Could a greater amount of restoration be required if using carbon gains from restoration activities? Would that require a greater effort to be delivered by the developer if based on the carbon (given that is determined by the excavated peat volume, so a function of the peat depth as well as the surface area affected). How much additional effort will be require to consider volume of peat displace from other carbon rich soil (peat <50cm)?

Connecting people with nature through enjoyment and recreation, learning and volunteering

Measuring the impact of Outdoor learning on nature connectedness in young people

Using the nature connectedness indicator to assess if outdoor learning increases connection to nature in young people.

Evaluating the impact of Digital Outdoor learning apps on nature connectedness in young people

Explore the impact of the digital outdoors apps in engaging young people with nature and increasing nature connectedness?  The study could focus on the new Zepto nature app NatureScot has been involved in developing.

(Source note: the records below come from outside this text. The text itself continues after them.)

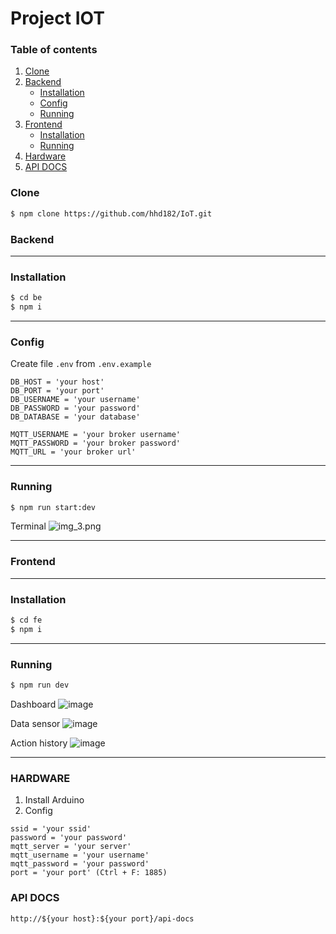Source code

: # Project IOT
### Table of contents

1. [Clone](#clone)
2. [Backend](#backend)
    - [Installation](#installation)
    - [Config](#config)
    - [Running](#running)
3. [Frontend](#frontend)
    - [Installation](#installation-1)
    - [Running](#running-1)
4. [Hardware](#hardware)
5. [API DOCS](#api-docs)
### Clone

```bash
$ npm clone https://github.com/hhd182/IoT.git
```

### Backend

---
### Installation
```bash
$ cd be
$ npm i
```
---
### Config
Create file `.env` from `.env.example`
```
DB_HOST = 'your host'
DB_PORT = 'your port'
DB_USERNAME = 'your username'
DB_PASSWORD = 'your password'
DB_DATABASE = 'your database'

MQTT_USERNAME = 'your broker username'
MQTT_PASSWORD = 'your broker password'
MQTT_URL = 'your broker url'
```

---
### Running
```bash
$ npm run start:dev
```
Terminal
![img_3.png](img_3.png)

---
### Frontend

---
### Installation
```bash
$ cd fe
$ npm i
```

---
### Running
```bash
$ npm run dev
```
Dashboard
![image](https://github.com/hhd182/IoT/assets/82596802/21fc16ba-c19d-4a39-b2cc-a140913781c8)

Data sensor
![image](https://github.com/hhd182/IoT/assets/82596802/ffda50b8-a73d-4592-9c2c-e331a914188e)

Action history
![image](https://github.com/hhd182/IoT/assets/82596802/30240fda-cfdc-4129-8e51-637a44e4123b)

---
### HARDWARE
1. Install Arduino
2. Config


```
ssid = 'your ssid'
password = 'your password'
mqtt_server = 'your server'
mqtt_username = 'your username'
mqtt_password = 'your password'
port = 'your port' (Ctrl + F: 1885)
```

### API DOCS
```
http://${your host}:${your port}/api-docs
```
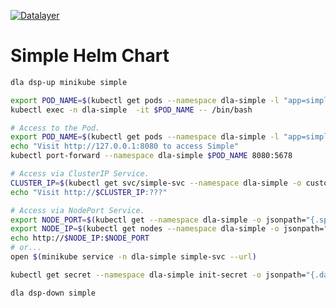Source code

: [![Datalayer](https://raw.githubusercontent.com/datalayer/datalayer/main/res/logo/datalayer-25.svg?sanitize=true)](https://datalayer.io)

# Simple Helm Chart

```bash
dla dsp-up minikube simple
```

```bash
export POD_NAME=$(kubectl get pods --namespace dla-simple -l "app=simple" -o jsonpath="{ .items[0].metadata.name }")
kubectl exec -n dla-simple  -it $POD_NAME -- /bin/bash
```

```bash
# Access to the Pod.
export POD_NAME=$(kubectl get pods --namespace dla-simple -l "app=simple" -o jsonpath="{ .items[0].metadata.name }")
echo "Visit http://127.0.0.1:8080 to access Simple"
kubectl port-forward --namespace dla-simple $POD_NAME 8080:5678
```

```bash
# Access via ClusterIP Service.
CLUSTER_IP=$(kubectl get svc/simple-svc --namespace dla-simple -o custom-columns=IP:spec.clusterIP --no-headers=true)
echo "Visit http://$CLUSTER_IP:???"
```

```bash
# Access via NodePort Service.
export NODE_PORT=$(kubectl get --namespace dla-simple -o jsonpath="{.spec.ports[0].nodePort}" services simple-svc)
export NODE_IP=$(kubectl get nodes --namespace dla-simple -o jsonpath="{.items[0].status.addresses[0].address}")
echo http://$NODE_IP:$NODE_PORT
# or...
open $(minikube service -n dla-simple simple-svc --url)
```

```bash
kubectl get secret --namespace dla-simple init-secret -o jsonpath="{.data.password}" | base64 --decode; echo
```

```bash
dla dsp-down simple
```
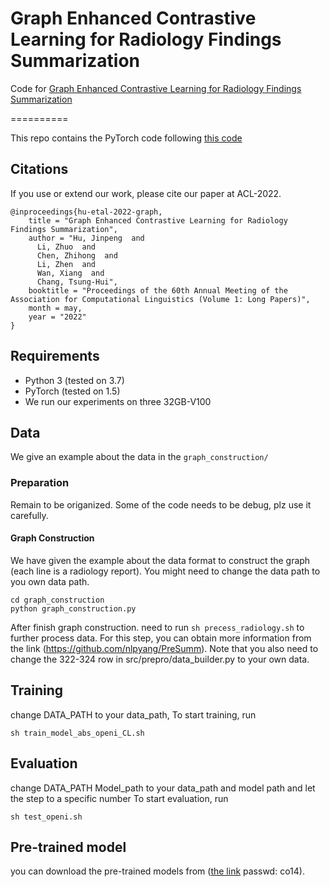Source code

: 
# Graph Enhanced Contrastive Learning for Radiology Findings Summarization 
Code for [Graph Enhanced Contrastive Learning for Radiology Findings Summarization](https://aclanthology.org/2022.acl-long.320/)

==========

This repo contains the PyTorch code following [this code](https://github.com/nlpyang/PreSumm)

## Citations

If you use or extend our work, please cite our paper at ACL-2022.
```
@inproceedings{hu-etal-2022-graph,
    title = "Graph Enhanced Contrastive Learning for Radiology Findings Summarization",
    author = "Hu, Jinpeng  and
      Li, Zhuo  and
      Chen, Zhihong  and
      Li, Zhen  and
      Wan, Xiang  and
      Chang, Tsung-Hui",
    booktitle = "Proceedings of the 60th Annual Meeting of the Association for Computational Linguistics (Volume 1: Long Papers)",
    month = may,
    year = "2022"
}
```



## Requirements

- Python 3 (tested on 3.7)
- PyTorch (tested on 1.5)
- We run our experiments on three 32GB-V100
## Data

We give an example about the data in the `graph_construction/`

### Preparation
Remain to be origanized. Some of the code needs to be debug, plz use it carefully.

#### Graph Construction
We have given the example about the data format to construct the graph (each line is a radiology report).
You might need to change the data path to you own data path.
```
cd graph_construction
python graph_construction.py
``` 

After finish graph construction. need to run `sh precess_radiology.sh` to further process data. For this step, you can obtain more information from the link (https://github.com/nlpyang/PreSumm). Note that you also need to change the 322-324 row in src/prepro/data_builder.py to your own data.


## Training
change DATA_PATH to your data_path,
To start training, run

```
sh train_model_abs_openi_CL.sh
```

## Evaluation
change DATA_PATH Model_path to your data_path and model path and let the step to a specific number
To start evaluation, run
```
sh test_openi.sh
```

## Pre-trained model
you can download the pre-trained models from ([the link](https://pan.baidu.com/s/1vE7EIdQF3x-5PgWXpEXrsg)  passwd: co14).

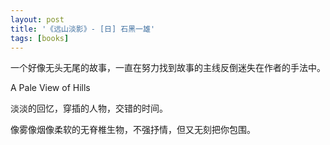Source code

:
 ```yaml
---
layout: post
title: '《远山淡影》- [日] 石黑一雄'
tags: [books]
---
```


一个好像无头无尾的故事，一直在努力找到故事的主线反倒迷失在作者的手法中。

A Pale View of Hills

淡淡的回忆，穿插的人物，交错的时间。

像雾像烟像柔软的无脊椎生物，不强抒情，但又无刻把你包围。
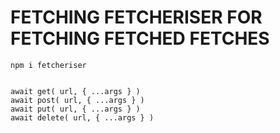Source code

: FETCHING FETCHERISER FOR FETCHING FETCHED FETCHES
=================================================

```
npm i fetcheriser
```

```

await get( url, { ...args } )
await post( url, { ...args } )
await put( url, { ...args } )
await delete( url, { ...args } )

```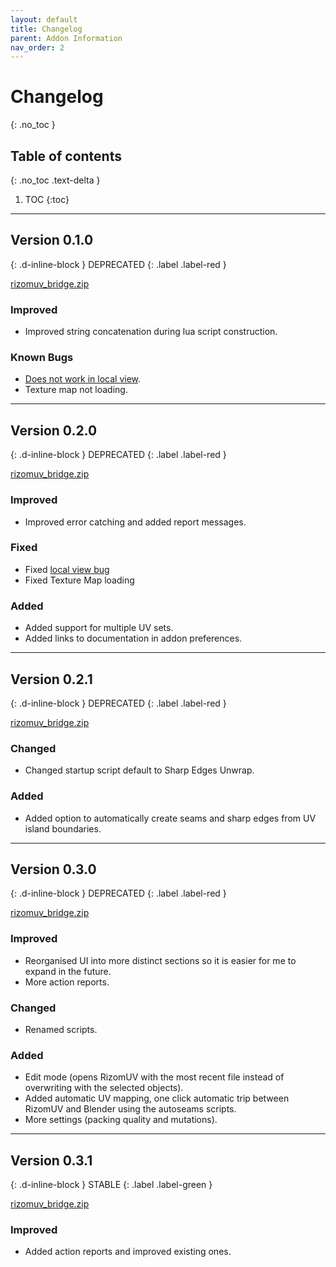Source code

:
 ```yaml
---
layout: default
title: Changelog
parent: Addon Information
nav_order: 2
---
```

# Changelog
{: .no_toc }

## Table of contents
{: .no_toc .text-delta }

1. TOC
{:toc}

---

## Version 0.1.0
{: .d-inline-block }
DEPRECATED
{: .label .label-red }

[rizomuv_bridge.zip](https://github.com/MattAshpole/BlenderRizomUVBridge/releases/download/0.1.0/rizomuv_bridge.zip)

### Improved
- Improved string concatenation during lua script construction.

### Known Bugs

- [Does not work in local view](https://github.com/MattAshpole/BlenderRizomUVBridge/issues/2).
- Texture map not loading.

---

## Version 0.2.0
{: .d-inline-block }
DEPRECATED
{: .label .label-red }

[rizomuv_bridge.zip](https://github.com/MattAshpole/BlenderRizomUVBridge/releases/download/0.2.0/rizomuv_bridge.zip)

### Improved
- Improved error catching and added report messages.

### Fixed
- Fixed [local view bug](https://github.com/MattAshpole/BlenderRizomUVBridge/issues/2)
- Fixed Texture Map loading

### Added
- Added support for multiple UV sets.
- Added links to documentation in addon preferences.

---

## Version 0.2.1
{: .d-inline-block }
DEPRECATED
{: .label .label-red }

[rizomuv_bridge.zip](https://github.com/MattAshpole/BlenderRizomUVBridge/releases/download/0.2.1/rizomuv_bridge.zip)

### Changed
- Changed startup script default to Sharp Edges Unwrap.

### Added
- Added option to automatically create seams and sharp edges from UV island boundaries.

---

## Version 0.3.0
{: .d-inline-block }
DEPRECATED
{: .label .label-red }

[rizomuv_bridge.zip](https://github.com/MattAshpole/BlenderRizomUVBridge/releases/download/0.3.0/rizomuv_bridge.zip)

### Improved
- Reorganised UI into more distinct sections so it is easier for me to expand in the future.
- More action reports.


### Changed
- Renamed scripts.

### Added
- Edit mode (opens RizomUV with the most recent file instead of overwriting with the selected objects).
- Added automatic UV mapping, one click automatic trip between RizomUV and Blender using the autoseams scripts.
- More settings (packing quality and mutations).

---

## Version 0.3.1

{: .d-inline-block }
STABLE
{: .label .label-green }

[rizomuv_bridge.zip](https://github.com/MattAshpole/BlenderRizomUVBridge/releases/download/0.3.1/rizomuv_bridge.zip)

### Improved

- Added action reports and improved existing ones.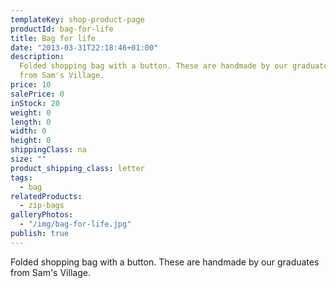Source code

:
 ```yaml
---
templateKey: shop-product-page
productId: bag-for-life
title: Bag for life
date: "2013-03-31T22:18:46+01:00"
description:
  Folded shopping bag with a button. These are handmade by our graduates
  from Sam's Village.
price: 10
salePrice: 0
inStock: 20
weight: 0
length: 0
width: 0
height: 0
shippingClass: na
size: ""
product_shipping_class: letter
tags:
  - bag
relatedProducts:
  - zip-bags
galleryPhotos:
  - "/img/bag-for-life.jpg"
publish: true
---
```


Folded shopping bag with a button. These are handmade by our graduates from Sam's Village.
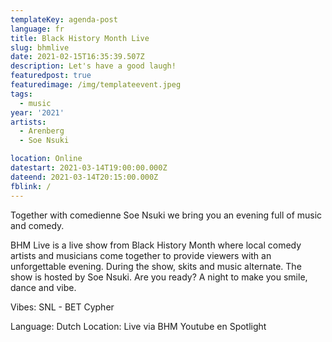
 ```yaml
---
templateKey: agenda-post
language: fr
title: Black History Month Live
slug: bhmlive
date: 2021-02-15T16:35:39.507Z
description: Let's have a good laugh!
featuredpost: true
featuredimage: /img/templateevent.jpeg
tags:
  - music
year: '2021'
artists:
  - Arenberg
  - Soe Nsuki

location: Online
datestart: 2021-03-14T19:00:00.000Z
dateend: 2021-03-14T20:15:00.000Z
fblink: /
---
```





Together with comedienne Soe Nsuki we bring you an evening full of music and comedy.

BHM Live is a live show from Black History Month where local comedy artists and musicians come together to provide viewers with an unforgettable evening.
During the show, skits and music alternate.
The show is hosted by Soe Nsuki. Are you ready?
A night to make you smile, dance and vibe.

Vibes: SNL - BET Cypher

Language: Dutch
Location: Live via BHM Youtube en Spotlight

Outdoor learning and its impacts on families of children involved

What is the health and well-being impact on the families of the children who are have regular outdoor learning and how is this changing since COVID19?

Health & wellbeing benefits to teachers engaging in Outdoor learning

What is the health and well-being impact on teachers who regularly take outdoor learning and how is this changing since COVID19

How can we best improve the Scottish nature and landscape based content in Scottish secondary curriculum?

What Scottish nature and landscape content is currently included in the CfE and how can this be improved to enhance learning and increase climate-nature literacy?  The project could contribute to the SQA revised content/ STEM with recommendations and exemplars of practice.

Defining and measuring changes in climate-nature literacy

What do we mean by climate-nature literacy in Scotland and how could we influence and measure changes to it among the adult population?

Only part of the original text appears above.